**Task instructions**. Below is a listing; repeat exactly the lines from the one containing "2. Log into" to the one containing "1. Log into", both included.

[[ Source information, beginning ]]

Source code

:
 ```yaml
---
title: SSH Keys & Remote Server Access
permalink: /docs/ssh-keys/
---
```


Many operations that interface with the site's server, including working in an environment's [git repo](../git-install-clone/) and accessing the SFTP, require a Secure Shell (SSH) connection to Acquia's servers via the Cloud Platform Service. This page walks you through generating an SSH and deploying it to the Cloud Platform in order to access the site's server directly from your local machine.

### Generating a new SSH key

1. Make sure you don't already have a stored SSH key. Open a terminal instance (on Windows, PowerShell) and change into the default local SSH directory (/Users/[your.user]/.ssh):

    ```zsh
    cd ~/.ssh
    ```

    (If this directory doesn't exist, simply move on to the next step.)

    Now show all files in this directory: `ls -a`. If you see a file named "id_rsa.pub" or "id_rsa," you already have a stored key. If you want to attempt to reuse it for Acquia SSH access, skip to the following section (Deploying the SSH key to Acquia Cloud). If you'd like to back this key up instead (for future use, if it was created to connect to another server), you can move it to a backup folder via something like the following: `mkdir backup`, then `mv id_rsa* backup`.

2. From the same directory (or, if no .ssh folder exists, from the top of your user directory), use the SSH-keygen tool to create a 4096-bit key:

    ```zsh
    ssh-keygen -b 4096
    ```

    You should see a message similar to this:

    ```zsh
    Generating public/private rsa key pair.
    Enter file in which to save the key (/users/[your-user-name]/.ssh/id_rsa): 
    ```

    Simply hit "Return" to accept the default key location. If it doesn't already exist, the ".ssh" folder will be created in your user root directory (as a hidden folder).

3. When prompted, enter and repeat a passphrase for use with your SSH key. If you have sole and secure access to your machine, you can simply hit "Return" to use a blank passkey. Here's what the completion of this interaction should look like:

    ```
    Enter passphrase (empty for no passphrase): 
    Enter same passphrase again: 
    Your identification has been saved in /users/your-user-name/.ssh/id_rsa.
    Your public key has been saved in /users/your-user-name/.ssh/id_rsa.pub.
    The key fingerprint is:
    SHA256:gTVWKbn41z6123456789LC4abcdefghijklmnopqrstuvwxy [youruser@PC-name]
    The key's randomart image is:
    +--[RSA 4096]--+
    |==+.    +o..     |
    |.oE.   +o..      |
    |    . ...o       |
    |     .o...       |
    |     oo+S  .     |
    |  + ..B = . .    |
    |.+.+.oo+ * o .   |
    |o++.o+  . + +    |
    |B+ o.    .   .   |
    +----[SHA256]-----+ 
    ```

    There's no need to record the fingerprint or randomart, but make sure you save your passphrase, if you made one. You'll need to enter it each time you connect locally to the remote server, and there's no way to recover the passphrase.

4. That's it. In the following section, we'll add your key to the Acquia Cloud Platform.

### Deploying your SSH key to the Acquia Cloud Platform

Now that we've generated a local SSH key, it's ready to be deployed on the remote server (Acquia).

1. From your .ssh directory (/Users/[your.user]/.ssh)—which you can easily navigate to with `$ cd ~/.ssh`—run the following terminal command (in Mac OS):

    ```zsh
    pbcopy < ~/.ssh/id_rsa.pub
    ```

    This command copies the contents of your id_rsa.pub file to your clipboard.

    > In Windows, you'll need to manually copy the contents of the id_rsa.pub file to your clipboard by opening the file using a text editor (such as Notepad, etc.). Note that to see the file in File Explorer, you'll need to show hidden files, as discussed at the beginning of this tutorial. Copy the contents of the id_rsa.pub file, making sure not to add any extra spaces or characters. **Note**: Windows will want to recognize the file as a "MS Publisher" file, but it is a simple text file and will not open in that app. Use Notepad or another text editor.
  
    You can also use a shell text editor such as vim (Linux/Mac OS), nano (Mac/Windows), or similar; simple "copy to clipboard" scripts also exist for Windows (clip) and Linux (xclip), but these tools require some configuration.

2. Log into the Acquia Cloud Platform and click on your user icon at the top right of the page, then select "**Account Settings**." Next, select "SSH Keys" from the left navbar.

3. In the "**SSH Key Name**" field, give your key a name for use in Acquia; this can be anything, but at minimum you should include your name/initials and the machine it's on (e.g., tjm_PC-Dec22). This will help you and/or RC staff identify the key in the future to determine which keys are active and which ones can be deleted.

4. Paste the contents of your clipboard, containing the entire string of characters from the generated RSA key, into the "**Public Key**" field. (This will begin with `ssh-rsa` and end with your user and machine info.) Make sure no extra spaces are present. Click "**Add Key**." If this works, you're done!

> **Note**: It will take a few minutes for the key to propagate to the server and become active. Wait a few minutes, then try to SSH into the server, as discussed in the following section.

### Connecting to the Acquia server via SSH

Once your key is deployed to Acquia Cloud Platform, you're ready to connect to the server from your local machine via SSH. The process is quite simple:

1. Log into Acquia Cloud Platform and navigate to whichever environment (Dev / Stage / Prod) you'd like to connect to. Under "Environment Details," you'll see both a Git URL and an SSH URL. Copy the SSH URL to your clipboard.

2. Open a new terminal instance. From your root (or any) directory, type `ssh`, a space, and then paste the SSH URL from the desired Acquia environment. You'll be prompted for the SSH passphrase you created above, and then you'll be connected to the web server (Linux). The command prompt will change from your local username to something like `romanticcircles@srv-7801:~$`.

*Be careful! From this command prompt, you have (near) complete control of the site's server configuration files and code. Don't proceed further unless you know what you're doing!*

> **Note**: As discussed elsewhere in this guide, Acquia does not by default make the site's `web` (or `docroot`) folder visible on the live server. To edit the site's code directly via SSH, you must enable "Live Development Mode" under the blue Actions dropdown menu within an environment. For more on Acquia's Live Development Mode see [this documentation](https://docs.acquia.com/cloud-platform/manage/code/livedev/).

[[ Source information, end ]]
[[ Source information, beginning ]]

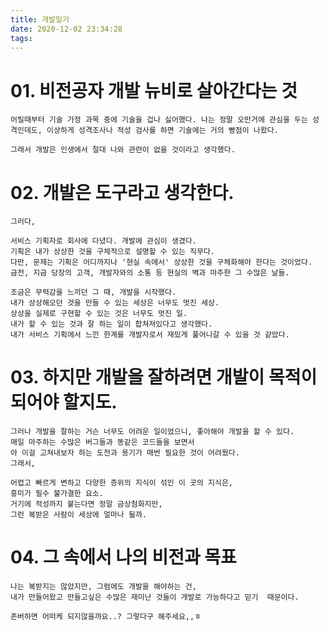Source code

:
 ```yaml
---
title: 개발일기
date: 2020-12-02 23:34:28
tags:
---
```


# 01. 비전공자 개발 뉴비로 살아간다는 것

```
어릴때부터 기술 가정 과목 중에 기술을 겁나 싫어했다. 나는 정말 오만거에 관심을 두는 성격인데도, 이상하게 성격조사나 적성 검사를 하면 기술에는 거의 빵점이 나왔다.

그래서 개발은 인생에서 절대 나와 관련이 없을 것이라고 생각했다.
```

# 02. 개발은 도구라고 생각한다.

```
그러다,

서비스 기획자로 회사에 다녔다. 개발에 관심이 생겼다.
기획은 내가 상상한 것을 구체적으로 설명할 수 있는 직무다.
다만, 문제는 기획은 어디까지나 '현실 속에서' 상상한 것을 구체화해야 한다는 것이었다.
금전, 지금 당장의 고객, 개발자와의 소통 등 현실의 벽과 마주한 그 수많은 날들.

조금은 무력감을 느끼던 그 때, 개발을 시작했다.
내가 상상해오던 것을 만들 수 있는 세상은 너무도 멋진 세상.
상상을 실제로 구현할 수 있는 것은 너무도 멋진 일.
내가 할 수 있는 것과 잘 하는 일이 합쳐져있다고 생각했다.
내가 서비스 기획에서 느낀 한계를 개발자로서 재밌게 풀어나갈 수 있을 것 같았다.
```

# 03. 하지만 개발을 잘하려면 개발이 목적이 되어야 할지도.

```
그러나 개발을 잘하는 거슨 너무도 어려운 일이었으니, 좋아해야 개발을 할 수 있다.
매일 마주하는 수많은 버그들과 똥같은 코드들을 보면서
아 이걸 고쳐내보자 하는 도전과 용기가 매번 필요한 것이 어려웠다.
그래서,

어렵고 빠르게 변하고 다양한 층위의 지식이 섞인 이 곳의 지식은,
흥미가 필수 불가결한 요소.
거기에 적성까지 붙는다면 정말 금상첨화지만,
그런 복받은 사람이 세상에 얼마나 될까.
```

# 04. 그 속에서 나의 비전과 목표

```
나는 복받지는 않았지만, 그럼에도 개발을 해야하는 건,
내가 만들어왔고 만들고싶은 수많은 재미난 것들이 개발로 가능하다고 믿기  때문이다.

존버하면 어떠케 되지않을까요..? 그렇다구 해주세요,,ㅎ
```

[[ Source information, end ]]

**Task response**.
2. Log into the Acquia Cloud Platform and click on your user icon at the top right of the page, then select "**Account Settings**." Next, select "SSH Keys" from the left navbar.

3. In the "**SSH Key Name**" field, give your key a name for use in Acquia; this can be anything, but at minimum you should include your name/initials and the machine it's on (e.g., tjm_PC-Dec22). This will help you and/or RC staff identify the key in the future to determine which keys are active and which ones can be deleted.

4. Paste the contents of your clipboard, containing the entire string of characters from the generated RSA key, into the "**Public Key**" field. (This will begin with `ssh-rsa` and end with your user and machine info.) Make sure no extra spaces are present. Click "**Add Key**." If this works, you're done!

> **Note**: It will take a few minutes for the key to propagate to the server and become active. Wait a few minutes, then try to SSH into the server, as discussed in the following section.

### Connecting to the Acquia server via SSH

Once your key is deployed to Acquia Cloud Platform, you're ready to connect to the server from your local machine via SSH. The process is quite simple:

1. Log into Acquia Cloud Platform and navigate to whichever environment (Dev / Stage / Prod) you'd like to connect to. Under "Environment Details," you'll see both a Git URL and an SSH URL. Copy the SSH URL to your clipboard.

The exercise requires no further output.